:: Exercise prompt ::
With no addition or omission, return the entries below.

:: Dataset records ::
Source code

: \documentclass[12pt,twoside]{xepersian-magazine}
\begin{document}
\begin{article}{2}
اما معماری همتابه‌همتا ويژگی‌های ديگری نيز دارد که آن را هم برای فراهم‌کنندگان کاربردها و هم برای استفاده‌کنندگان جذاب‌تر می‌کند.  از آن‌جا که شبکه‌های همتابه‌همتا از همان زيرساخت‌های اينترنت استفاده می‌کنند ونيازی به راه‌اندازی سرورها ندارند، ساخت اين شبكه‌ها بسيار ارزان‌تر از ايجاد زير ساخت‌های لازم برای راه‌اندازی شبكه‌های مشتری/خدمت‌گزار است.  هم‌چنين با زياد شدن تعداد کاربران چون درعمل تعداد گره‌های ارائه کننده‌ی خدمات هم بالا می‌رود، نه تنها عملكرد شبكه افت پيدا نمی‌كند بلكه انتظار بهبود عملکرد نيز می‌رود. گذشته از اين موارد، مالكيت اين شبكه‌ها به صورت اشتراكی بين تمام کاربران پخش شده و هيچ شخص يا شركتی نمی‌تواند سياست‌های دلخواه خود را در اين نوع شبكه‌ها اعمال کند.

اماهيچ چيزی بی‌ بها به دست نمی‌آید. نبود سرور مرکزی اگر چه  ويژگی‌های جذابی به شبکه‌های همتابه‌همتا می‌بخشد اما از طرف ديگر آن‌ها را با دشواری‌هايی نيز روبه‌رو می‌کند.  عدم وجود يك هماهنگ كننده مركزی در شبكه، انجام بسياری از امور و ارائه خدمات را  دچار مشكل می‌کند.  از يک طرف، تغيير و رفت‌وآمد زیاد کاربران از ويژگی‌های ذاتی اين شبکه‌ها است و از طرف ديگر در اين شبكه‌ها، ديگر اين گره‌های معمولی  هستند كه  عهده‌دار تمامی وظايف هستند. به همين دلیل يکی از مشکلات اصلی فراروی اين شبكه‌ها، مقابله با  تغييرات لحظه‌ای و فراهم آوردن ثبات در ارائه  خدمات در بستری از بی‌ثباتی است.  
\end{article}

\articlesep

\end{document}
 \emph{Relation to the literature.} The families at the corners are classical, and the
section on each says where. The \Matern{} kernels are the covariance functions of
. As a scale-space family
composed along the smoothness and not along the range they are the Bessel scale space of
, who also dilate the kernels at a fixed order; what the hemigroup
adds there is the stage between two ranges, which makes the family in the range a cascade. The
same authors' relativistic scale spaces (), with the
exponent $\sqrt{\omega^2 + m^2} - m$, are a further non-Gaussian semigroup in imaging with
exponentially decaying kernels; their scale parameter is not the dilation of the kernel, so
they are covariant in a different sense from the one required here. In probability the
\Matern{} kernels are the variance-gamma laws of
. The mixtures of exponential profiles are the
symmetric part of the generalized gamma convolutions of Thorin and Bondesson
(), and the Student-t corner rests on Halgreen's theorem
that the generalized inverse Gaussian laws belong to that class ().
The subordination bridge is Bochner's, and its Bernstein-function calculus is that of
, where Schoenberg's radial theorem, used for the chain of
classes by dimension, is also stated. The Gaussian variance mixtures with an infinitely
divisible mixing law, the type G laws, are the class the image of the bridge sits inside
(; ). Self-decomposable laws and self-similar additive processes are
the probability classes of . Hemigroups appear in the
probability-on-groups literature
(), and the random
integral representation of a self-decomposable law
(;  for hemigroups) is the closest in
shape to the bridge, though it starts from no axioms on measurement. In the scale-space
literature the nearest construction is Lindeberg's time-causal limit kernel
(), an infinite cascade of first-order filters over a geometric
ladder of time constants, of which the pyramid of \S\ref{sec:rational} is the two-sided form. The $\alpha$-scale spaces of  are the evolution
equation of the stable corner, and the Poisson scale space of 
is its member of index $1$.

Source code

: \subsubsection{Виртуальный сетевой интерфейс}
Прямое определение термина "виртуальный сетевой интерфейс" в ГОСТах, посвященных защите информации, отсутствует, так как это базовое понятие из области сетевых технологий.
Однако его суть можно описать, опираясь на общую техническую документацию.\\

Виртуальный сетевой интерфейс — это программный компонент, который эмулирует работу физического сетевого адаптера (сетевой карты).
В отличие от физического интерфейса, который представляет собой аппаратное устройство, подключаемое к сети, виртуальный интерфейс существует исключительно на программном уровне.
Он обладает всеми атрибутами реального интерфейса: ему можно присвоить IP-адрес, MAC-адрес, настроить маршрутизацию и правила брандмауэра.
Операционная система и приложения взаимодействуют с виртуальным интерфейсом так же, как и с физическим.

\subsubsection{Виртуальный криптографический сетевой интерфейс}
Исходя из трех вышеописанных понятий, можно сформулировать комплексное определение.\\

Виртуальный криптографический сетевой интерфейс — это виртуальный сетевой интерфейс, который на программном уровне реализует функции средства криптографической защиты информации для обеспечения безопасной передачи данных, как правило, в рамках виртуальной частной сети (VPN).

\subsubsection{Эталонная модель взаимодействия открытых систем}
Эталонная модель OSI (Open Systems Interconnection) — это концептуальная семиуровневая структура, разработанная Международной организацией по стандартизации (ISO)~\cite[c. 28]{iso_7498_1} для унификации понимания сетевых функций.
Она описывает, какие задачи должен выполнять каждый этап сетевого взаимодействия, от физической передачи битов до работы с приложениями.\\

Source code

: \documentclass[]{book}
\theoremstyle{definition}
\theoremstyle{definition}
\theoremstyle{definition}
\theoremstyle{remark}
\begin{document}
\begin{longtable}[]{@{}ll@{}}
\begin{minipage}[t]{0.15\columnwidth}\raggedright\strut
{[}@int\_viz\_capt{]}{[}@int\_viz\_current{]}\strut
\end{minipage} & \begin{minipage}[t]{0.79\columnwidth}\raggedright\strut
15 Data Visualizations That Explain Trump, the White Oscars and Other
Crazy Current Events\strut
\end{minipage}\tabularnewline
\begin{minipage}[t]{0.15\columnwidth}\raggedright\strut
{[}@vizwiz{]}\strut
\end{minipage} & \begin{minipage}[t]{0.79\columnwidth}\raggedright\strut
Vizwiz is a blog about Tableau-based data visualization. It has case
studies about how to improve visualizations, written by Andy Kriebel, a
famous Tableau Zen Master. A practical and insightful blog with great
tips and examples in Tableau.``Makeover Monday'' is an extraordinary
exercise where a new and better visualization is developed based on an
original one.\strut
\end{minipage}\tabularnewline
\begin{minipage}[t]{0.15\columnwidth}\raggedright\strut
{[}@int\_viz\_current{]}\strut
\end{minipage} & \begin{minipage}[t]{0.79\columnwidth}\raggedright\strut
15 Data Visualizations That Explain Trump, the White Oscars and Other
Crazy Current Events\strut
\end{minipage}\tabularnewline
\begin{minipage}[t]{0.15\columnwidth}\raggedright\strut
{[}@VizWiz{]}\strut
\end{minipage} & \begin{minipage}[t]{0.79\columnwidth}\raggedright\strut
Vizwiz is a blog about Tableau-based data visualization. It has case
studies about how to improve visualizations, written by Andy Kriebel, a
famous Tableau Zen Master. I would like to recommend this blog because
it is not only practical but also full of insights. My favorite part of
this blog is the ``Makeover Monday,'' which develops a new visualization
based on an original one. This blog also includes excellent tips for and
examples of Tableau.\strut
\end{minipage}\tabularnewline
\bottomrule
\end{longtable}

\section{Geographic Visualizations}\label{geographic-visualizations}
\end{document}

:: Response to the task ::
Source code

: \documentclass[12pt,twoside]{xepersian-magazine}
\begin{document}
\begin{article}{2}
اما معماری همتابه‌همتا ويژگی‌های ديگری نيز دارد که آن را هم برای فراهم‌کنندگان کاربردها و هم برای استفاده‌کنندگان جذاب‌تر می‌کند.  از آن‌جا که شبکه‌های همتابه‌همتا از همان زيرساخت‌های اينترنت استفاده می‌کنند ونيازی به راه‌اندازی سرورها ندارند، ساخت اين شبكه‌ها بسيار ارزان‌تر از ايجاد زير ساخت‌های لازم برای راه‌اندازی شبكه‌های مشتری/خدمت‌گزار است.  هم‌چنين با زياد شدن تعداد کاربران چون درعمل تعداد گره‌های ارائه کننده‌ی خدمات هم بالا می‌رود، نه تنها عملكرد شبكه افت پيدا نمی‌كند بلكه انتظار بهبود عملکرد نيز می‌رود. گذشته از اين موارد، مالكيت اين شبكه‌ها به صورت اشتراكی بين تمام کاربران پخش شده و هيچ شخص يا شركتی نمی‌تواند سياست‌های دلخواه خود را در اين نوع شبكه‌ها اعمال کند.

اماهيچ چيزی بی‌ بها به دست نمی‌آید. نبود سرور مرکزی اگر چه  ويژگی‌های جذابی به شبکه‌های همتابه‌همتا می‌بخشد اما از طرف ديگر آن‌ها را با دشواری‌هايی نيز روبه‌رو می‌کند.  عدم وجود يك هماهنگ كننده مركزی در شبكه، انجام بسياری از امور و ارائه خدمات را  دچار مشكل می‌کند.  از يک طرف، تغيير و رفت‌وآمد زیاد کاربران از ويژگی‌های ذاتی اين شبکه‌ها است و از طرف ديگر در اين شبكه‌ها، ديگر اين گره‌های معمولی  هستند كه  عهده‌دار تمامی وظايف هستند. به همين دلیل يکی از مشکلات اصلی فراروی اين شبكه‌ها، مقابله با  تغييرات لحظه‌ای و فراهم آوردن ثبات در ارائه  خدمات در بستری از بی‌ثباتی است.  
\end{article}

\articlesep

\end{document}
 \emph{Relation to the literature.} The families at the corners are classical, and the
section on each says where. The \Matern{} kernels are the covariance functions of
. As a scale-space family
composed along the smoothness and not along the range they are the Bessel scale space of
, who also dilate the kernels at a fixed order; what the hemigroup
adds there is the stage between two ranges, which makes the family in the range a cascade. The
same authors' relativistic scale spaces (), with the
exponent $\sqrt{\omega^2 + m^2} - m$, are a further non-Gaussian semigroup in imaging with
exponentially decaying kernels; their scale parameter is not the dilation of the kernel, so
they are covariant in a different sense from the one required here. In probability the
\Matern{} kernels are the variance-gamma laws of
. The mixtures of exponential profiles are the
symmetric part of the generalized gamma convolutions of Thorin and Bondesson
(), and the Student-t corner rests on Halgreen's theorem
that the generalized inverse Gaussian laws belong to that class ().
The subordination bridge is Bochner's, and its Bernstein-function calculus is that of
, where Schoenberg's radial theorem, used for the chain of
classes by dimension, is also stated. The Gaussian variance mixtures with an infinitely
divisible mixing law, the type G laws, are the class the image of the bridge sits inside
(; ). Self-decomposable laws and self-similar additive processes are
the probability classes of . Hemigroups appear in the
probability-on-groups literature
(), and the random
integral representation of a self-decomposable law
(;  for hemigroups) is the closest in
shape to the bridge, though it starts from no axioms on measurement. In the scale-space
literature the nearest construction is Lindeberg's time-causal limit kernel
(), an infinite cascade of first-order filters over a geometric
ladder of time constants, of which the pyramid of \S\ref{sec:rational} is the two-sided form. The $\alpha$-scale spaces of  are the evolution
equation of the stable corner, and the Poisson scale space of 
is its member of index $1$.

Source code

: \subsubsection{Виртуальный сетевой интерфейс}
Прямое определение термина "виртуальный сетевой интерфейс" в ГОСТах, посвященных защите информации, отсутствует, так как это базовое понятие из области сетевых технологий.
Однако его суть можно описать, опираясь на общую техническую документацию.\\

Виртуальный сетевой интерфейс — это программный компонент, который эмулирует работу физического сетевого адаптера (сетевой карты).
В отличие от физического интерфейса, который представляет собой аппаратное устройство, подключаемое к сети, виртуальный интерфейс существует исключительно на программном уровне.
Он обладает всеми атрибутами реального интерфейса: ему можно присвоить IP-адрес, MAC-адрес, настроить маршрутизацию и правила брандмауэра.
Операционная система и приложения взаимодействуют с виртуальным интерфейсом так же, как и с физическим.

\subsubsection{Виртуальный криптографический сетевой интерфейс}
Исходя из трех вышеописанных понятий, можно сформулировать комплексное определение.\\

Виртуальный криптографический сетевой интерфейс — это виртуальный сетевой интерфейс, который на программном уровне реализует функции средства криптографической защиты информации для обеспечения безопасной передачи данных, как правило, в рамках виртуальной частной сети (VPN).

\subsubsection{Эталонная модель взаимодействия открытых систем}
Эталонная модель OSI (Open Systems Interconnection) — это концептуальная семиуровневая структура, разработанная Международной организацией по стандартизации (ISO)~\cite[c. 28]{iso_7498_1} для унификации понимания сетевых функций.
Она описывает, какие задачи должен выполнять каждый этап сетевого взаимодействия, от физической передачи битов до работы с приложениями.\\

Source code

: \documentclass[]{book}
\theoremstyle{definition}
\theoremstyle{definition}
\theoremstyle{definition}
\theoremstyle{remark}
\begin{document}
\begin{longtable}[]{@{}ll@{}}
\begin{minipage}[t]{0.15\columnwidth}\raggedright\strut
{[}@int\_viz\_capt{]}{[}@int\_viz\_current{]}\strut
\end{minipage} & \begin{minipage}[t]{0.79\columnwidth}\raggedright\strut
15 Data Visualizations That Explain Trump, the White Oscars and Other
Crazy Current Events\strut
\end{minipage}\tabularnewline
\begin{minipage}[t]{0.15\columnwidth}\raggedright\strut
{[}@vizwiz{]}\strut
\end{minipage} & \begin{minipage}[t]{0.79\columnwidth}\raggedright\strut
Vizwiz is a blog about Tableau-based data visualization. It has case
studies about how to improve visualizations, written by Andy Kriebel, a
famous Tableau Zen Master. A practical and insightful blog with great
tips and examples in Tableau.``Makeover Monday'' is an extraordinary
exercise where a new and better visualization is developed based on an
original one.\strut
\end{minipage}\tabularnewline
\begin{minipage}[t]{0.15\columnwidth}\raggedright\strut
{[}@int\_viz\_current{]}\strut
\end{minipage} & \begin{minipage}[t]{0.79\columnwidth}\raggedright\strut
15 Data Visualizations That Explain Trump, the White Oscars and Other
Crazy Current Events\strut
\end{minipage}\tabularnewline
\begin{minipage}[t]{0.15\columnwidth}\raggedright\strut
{[}@VizWiz{]}\strut
\end{minipage} & \begin{minipage}[t]{0.79\columnwidth}\raggedright\strut
Vizwiz is a blog about Tableau-based data visualization. It has case
studies about how to improve visualizations, written by Andy Kriebel, a
famous Tableau Zen Master. I would like to recommend this blog because
it is not only practical but also full of insights. My favorite part of
this blog is the ``Makeover Monday,'' which develops a new visualization
based on an original one. This blog also includes excellent tips for and
examples of Tableau.\strut
\end{minipage}\tabularnewline
\bottomrule
\end{longtable}

\section{Geographic Visualizations}\label{geographic-visualizations}
\end{document}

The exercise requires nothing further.